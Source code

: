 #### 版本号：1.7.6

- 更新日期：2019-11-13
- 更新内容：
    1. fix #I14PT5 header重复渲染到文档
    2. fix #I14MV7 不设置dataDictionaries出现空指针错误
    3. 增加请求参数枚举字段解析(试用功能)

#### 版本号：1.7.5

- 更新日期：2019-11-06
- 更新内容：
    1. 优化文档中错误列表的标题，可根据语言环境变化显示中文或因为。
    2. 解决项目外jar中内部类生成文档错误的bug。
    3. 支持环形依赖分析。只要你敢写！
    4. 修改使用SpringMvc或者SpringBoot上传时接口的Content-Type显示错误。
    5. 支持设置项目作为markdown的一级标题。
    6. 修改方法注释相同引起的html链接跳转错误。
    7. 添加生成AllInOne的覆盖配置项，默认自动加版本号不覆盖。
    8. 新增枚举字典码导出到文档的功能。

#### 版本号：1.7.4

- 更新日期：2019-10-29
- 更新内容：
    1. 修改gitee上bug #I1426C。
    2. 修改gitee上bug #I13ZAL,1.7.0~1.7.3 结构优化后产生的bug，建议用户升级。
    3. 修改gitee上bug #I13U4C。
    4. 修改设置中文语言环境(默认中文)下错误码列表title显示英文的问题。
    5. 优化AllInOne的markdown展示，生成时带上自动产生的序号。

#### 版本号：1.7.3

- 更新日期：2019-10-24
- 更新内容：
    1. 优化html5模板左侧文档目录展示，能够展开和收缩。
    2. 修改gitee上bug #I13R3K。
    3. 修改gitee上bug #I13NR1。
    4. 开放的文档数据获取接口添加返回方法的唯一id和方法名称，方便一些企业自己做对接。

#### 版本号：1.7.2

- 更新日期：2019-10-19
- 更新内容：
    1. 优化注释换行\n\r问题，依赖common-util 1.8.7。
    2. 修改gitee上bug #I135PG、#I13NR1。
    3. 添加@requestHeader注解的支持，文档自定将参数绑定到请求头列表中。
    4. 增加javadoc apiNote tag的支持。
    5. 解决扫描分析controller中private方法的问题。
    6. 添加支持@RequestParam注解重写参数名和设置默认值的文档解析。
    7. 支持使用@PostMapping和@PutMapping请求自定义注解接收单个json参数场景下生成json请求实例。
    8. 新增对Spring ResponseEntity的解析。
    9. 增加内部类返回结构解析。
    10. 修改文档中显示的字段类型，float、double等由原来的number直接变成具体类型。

• [Assignment] Print exactly the lines above from the one with "- 更新日期：2019-11-06" to the one with "1. 修改gitee上bug #I1426C。", including both.

• [Response area]
- 更新日期：2019-11-06
- 更新内容：
    1. 优化文档中错误列表的标题，可根据语言环境变化显示中文或因为。
    2. 解决项目外jar中内部类生成文档错误的bug。
    3. 支持环形依赖分析。只要你敢写！
    4. 修改使用SpringMvc或者SpringBoot上传时接口的Content-Type显示错误。
    5. 支持设置项目作为markdown的一级标题。
    6. 修改方法注释相同引起的html链接跳转错误。
    7. 添加生成AllInOne的覆盖配置项，默认自动加版本号不覆盖。
    8. 新增枚举字典码导出到文档的功能。

#### 版本号：1.7.4

- 更新日期：2019-10-29
- 更新内容：
    1. 修改gitee上bug #I1426C。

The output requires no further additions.